DESCRIPTION OF THE TASK -> Find all lines in the records that include the word "encryption", and copy them out.

WORKING DATA ->
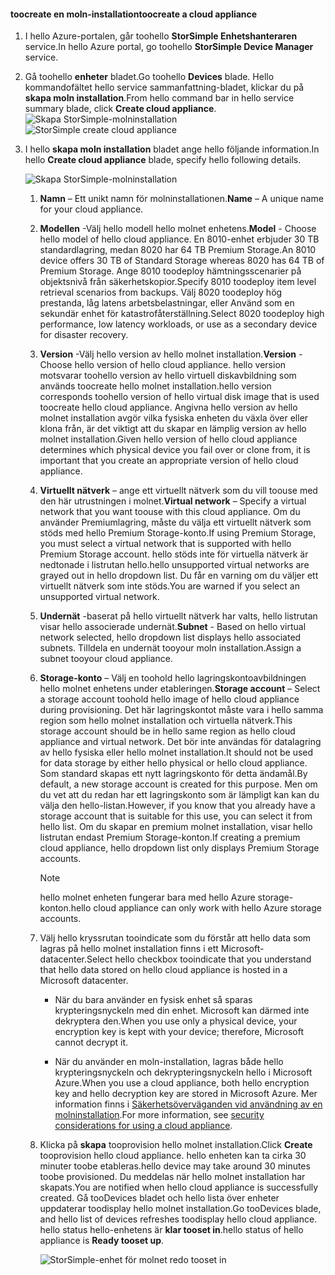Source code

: #### <a name="toocreate-a-cloud-appliance"></a><span data-ttu-id="d7665-101">toocreate en moln-installation</span><span class="sxs-lookup"><span data-stu-id="d7665-101">toocreate a cloud appliance</span></span>

1. <span data-ttu-id="d7665-102">I hello Azure-portalen, går toohello **StorSimple Enhetshanteraren** service.</span><span class="sxs-lookup"><span data-stu-id="d7665-102">In hello Azure portal, go toohello **StorSimple Device Manager** service.</span></span>
2. <span data-ttu-id="d7665-103">Gå toohello **enheter** bladet.</span><span class="sxs-lookup"><span data-stu-id="d7665-103">Go toohello **Devices** blade.</span></span> <span data-ttu-id="d7665-104">Hello kommandofältet hello service sammanfattning-bladet, klickar du på **skapa moln installation**.</span><span class="sxs-lookup"><span data-stu-id="d7665-104">From hello command bar in hello service summary blade, click **Create cloud appliance**.</span></span>
    <span data-ttu-id="d7665-105">![Skapa StorSimple-molninstallation](./media/storsimple-8000-create-cloud-appliance-u2/sca-create1.png)</span><span class="sxs-lookup"><span data-stu-id="d7665-105">![StorSimple create cloud appliance](./media/storsimple-8000-create-cloud-appliance-u2/sca-create1.png)</span></span>
3. <span data-ttu-id="d7665-106">I hello **skapa moln installation** bladet ange hello följande information.</span><span class="sxs-lookup"><span data-stu-id="d7665-106">In hello **Create cloud appliance** blade, specify hello following details.</span></span>
   
    ![Skapa StorSimple-molninstallation](./media/storsimple-8000-create-cloud-appliance-u2/sca-create2m.png)
   
   1. <span data-ttu-id="d7665-108">**Namn** – Ett unikt namn för molninstallationen.</span><span class="sxs-lookup"><span data-stu-id="d7665-108">**Name** – A unique name for your cloud appliance.</span></span>
   2. <span data-ttu-id="d7665-109">**Modellen** -Välj hello modell hello molnet enhetens.</span><span class="sxs-lookup"><span data-stu-id="d7665-109">**Model** - Choose hello model of hello cloud appliance.</span></span> <span data-ttu-id="d7665-110">En 8010-enhet erbjuder 30 TB standardlagring, medan 8020 har 64 TB Premium Storage.</span><span class="sxs-lookup"><span data-stu-id="d7665-110">An 8010 device offers 30 TB of Standard Storage whereas 8020 has 64 TB of Premium Storage.</span></span> <span data-ttu-id="d7665-111">Ange 8010 toodeploy hämtningsscenarier på objektsnivå från säkerhetskopior.</span><span class="sxs-lookup"><span data-stu-id="d7665-111">Specify 8010 toodeploy item level retrieval scenarios from backups.</span></span> <span data-ttu-id="d7665-112">Välj 8020 toodeploy hög prestanda, låg latens arbetsbelastningar, eller Använd som en sekundär enhet för katastrofåterställning.</span><span class="sxs-lookup"><span data-stu-id="d7665-112">Select 8020 toodeploy high performance, low latency workloads, or use as a secondary device for disaster recovery.</span></span>
   3. <span data-ttu-id="d7665-113">**Version** -Välj hello version av hello molnet installation.</span><span class="sxs-lookup"><span data-stu-id="d7665-113">**Version** - Choose hello version of hello cloud appliance.</span></span> <span data-ttu-id="d7665-114">hello version motsvarar toohello version av hello virtuell diskavbildning som används toocreate hello molnet installation.</span><span class="sxs-lookup"><span data-stu-id="d7665-114">hello version corresponds toohello version of hello virtual disk image that is used toocreate hello cloud appliance.</span></span> <span data-ttu-id="d7665-115">Angivna hello version av hello molnet installation avgör vilka fysiska enheten du växla över eller klona från, är det viktigt att du skapar en lämplig version av hello molnet installation.</span><span class="sxs-lookup"><span data-stu-id="d7665-115">Given hello version of hello cloud appliance determines which physical device you fail over or clone from, it is important that you create an appropriate version of hello cloud appliance.</span></span>
   4. <span data-ttu-id="d7665-116">**Virtuellt nätverk** – ange ett virtuellt nätverk som du vill toouse med den här utrustningen i molnet.</span><span class="sxs-lookup"><span data-stu-id="d7665-116">**Virtual network** – Specify a virtual network that you want toouse with this cloud appliance.</span></span> <span data-ttu-id="d7665-117">Om du använder Premiumlagring, måste du välja ett virtuellt nätverk som stöds med hello Premium Storage-konto.</span><span class="sxs-lookup"><span data-stu-id="d7665-117">If using Premium Storage, you must select a virtual network that is supported with hello Premium Storage account.</span></span> <span data-ttu-id="d7665-118">hello stöds inte för virtuella nätverk är nedtonade i listrutan hello.</span><span class="sxs-lookup"><span data-stu-id="d7665-118">hello unsupported virtual networks are grayed out in hello dropdown list.</span></span> <span data-ttu-id="d7665-119">Du får en varning om du väljer ett virtuellt nätverk som inte stöds.</span><span class="sxs-lookup"><span data-stu-id="d7665-119">You are warned if you select an unsupported virtual network.</span></span>
   5. <span data-ttu-id="d7665-120">**Undernät** -baserat på hello virtuellt nätverk har valts, hello listrutan visar hello associerade undernät.</span><span class="sxs-lookup"><span data-stu-id="d7665-120">**Subnet** - Based on hello virtual network selected, hello dropdown list displays hello associated subnets.</span></span> <span data-ttu-id="d7665-121">Tilldela en undernät tooyour moln installation.</span><span class="sxs-lookup"><span data-stu-id="d7665-121">Assign a subnet tooyour cloud appliance.</span></span>
   6. <span data-ttu-id="d7665-122">**Storage-konto** – Välj en toohold hello lagringskontoavbildningen hello molnet enhetens under etableringen.</span><span class="sxs-lookup"><span data-stu-id="d7665-122">**Storage account** – Select a storage account toohold hello image of hello cloud appliance during provisioning.</span></span> <span data-ttu-id="d7665-123">Det här lagringskontot måste vara i hello samma region som hello molnet installation och virtuella nätverk.</span><span class="sxs-lookup"><span data-stu-id="d7665-123">This storage account should be in hello same region as hello cloud appliance and virtual network.</span></span> <span data-ttu-id="d7665-124">Det bör inte användas för datalagring av hello fysiska eller hello molnet installation.</span><span class="sxs-lookup"><span data-stu-id="d7665-124">It should not be used for data storage by either hello physical or hello cloud appliance.</span></span> <span data-ttu-id="d7665-125">Som standard skapas ett nytt lagringskonto för detta ändamål.</span><span class="sxs-lookup"><span data-stu-id="d7665-125">By default, a new storage account is created for this purpose.</span></span> <span data-ttu-id="d7665-126">Men om du vet att du redan har ett lagringskonto som är lämpligt kan kan du välja den hello-listan.</span><span class="sxs-lookup"><span data-stu-id="d7665-126">However, if you know that you already have a storage account that is suitable for this use, you can select it from hello list.</span></span> <span data-ttu-id="d7665-127">Om du skapar en premium molnet installation, visar hello listrutan endast Premium Storage-konton.</span><span class="sxs-lookup"><span data-stu-id="d7665-127">If creating a premium cloud appliance, hello dropdown list only displays Premium Storage accounts.</span></span>
      
      > [!NOTE]
      > <span data-ttu-id="d7665-128">hello molnet enheten fungerar bara med hello Azure storage-konton.</span><span class="sxs-lookup"><span data-stu-id="d7665-128">hello cloud appliance can only work with hello Azure storage accounts.</span></span>
    
   7. <span data-ttu-id="d7665-129">Välj hello kryssrutan tooindicate som du förstår att hello data som lagras på hello molnet installation finns i ett Microsoft-datacenter.</span><span class="sxs-lookup"><span data-stu-id="d7665-129">Select hello checkbox tooindicate that you understand that hello data stored on hello cloud appliance is hosted in a Microsoft datacenter.</span></span>
       * <span data-ttu-id="d7665-130">När du bara använder en fysisk enhet så sparas krypteringsnyckeln med din enhet. Microsoft kan därmed inte dekryptera den.</span><span class="sxs-lookup"><span data-stu-id="d7665-130">When you use only a physical device, your encryption key is kept with your device; therefore, Microsoft cannot decrypt it.</span></span>

       * <span data-ttu-id="d7665-131">När du använder en moln-installation, lagras både hello krypteringsnyckeln och dekrypteringsnyckeln hello i Microsoft Azure.</span><span class="sxs-lookup"><span data-stu-id="d7665-131">When you use a cloud appliance, both hello encryption key and hello decryption key are stored in Microsoft Azure.</span></span> <span data-ttu-id="d7665-132">Mer information finns i [Säkerhetsöverväganden vid användning av en molninstallation](../articles/storsimple/storsimple-security.md#storsimple-virtual-device-security).</span><span class="sxs-lookup"><span data-stu-id="d7665-132">For more information, see [security considerations for using a cloud appliance](../articles/storsimple/storsimple-security.md#storsimple-virtual-device-security).</span></span>
   8. <span data-ttu-id="d7665-133">Klicka på **skapa** tooprovision hello molnet installation.</span><span class="sxs-lookup"><span data-stu-id="d7665-133">Click **Create** tooprovision hello cloud appliance.</span></span> <span data-ttu-id="d7665-134">hello enheten kan ta cirka 30 minuter toobe etableras.</span><span class="sxs-lookup"><span data-stu-id="d7665-134">hello device may take around 30 minutes toobe provisioned.</span></span> <span data-ttu-id="d7665-135">Du meddelas när hello molnet installation har skapats.</span><span class="sxs-lookup"><span data-stu-id="d7665-135">You are notified when hello cloud appliance is successfully created.</span></span> <span data-ttu-id="d7665-136">Gå tooDevices bladet och hello lista över enheter uppdaterar toodisplay hello molnet installation.</span><span class="sxs-lookup"><span data-stu-id="d7665-136">Go tooDevices blade, and hello list of devices refreshes toodisplay hello cloud appliance.</span></span> <span data-ttu-id="d7665-137">hello status hello-enhetens är **klar tooset in**.</span><span class="sxs-lookup"><span data-stu-id="d7665-137">hello status of hello appliance is **Ready tooset up**.</span></span>
      
      ![StorSimple-enhet för molnet redo tooset in](./media/storsimple-8000-create-cloud-appliance-u2/sca-create3.png)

EXERCISE RESULT ->
       * <span data-ttu-id="d7665-130">När du bara använder en fysisk enhet så sparas krypteringsnyckeln med din enhet. Microsoft kan därmed inte dekryptera den.</span><span class="sxs-lookup"><span data-stu-id="d7665-130">When you use only a physical device, your encryption key is kept with your device; therefore, Microsoft cannot decrypt it.</span></span>
       * <span data-ttu-id="d7665-131">När du använder en moln-installation, lagras både hello krypteringsnyckeln och dekrypteringsnyckeln hello i Microsoft Azure.</span><span class="sxs-lookup"><span data-stu-id="d7665-131">When you use a cloud appliance, both hello encryption key and hello decryption key are stored in Microsoft Azure.</span></span> <span data-ttu-id="d7665-132">Mer information finns i [Säkerhetsöverväganden vid användning av en molninstallation](../articles/storsimple/storsimple-security.md#storsimple-virtual-device-security).</span><span class="sxs-lookup"><span data-stu-id="d7665-132">For more information, see [security considerations for using a cloud appliance](../articles/storsimple/storsimple-security.md#storsimple-virtual-device-security).</span></span>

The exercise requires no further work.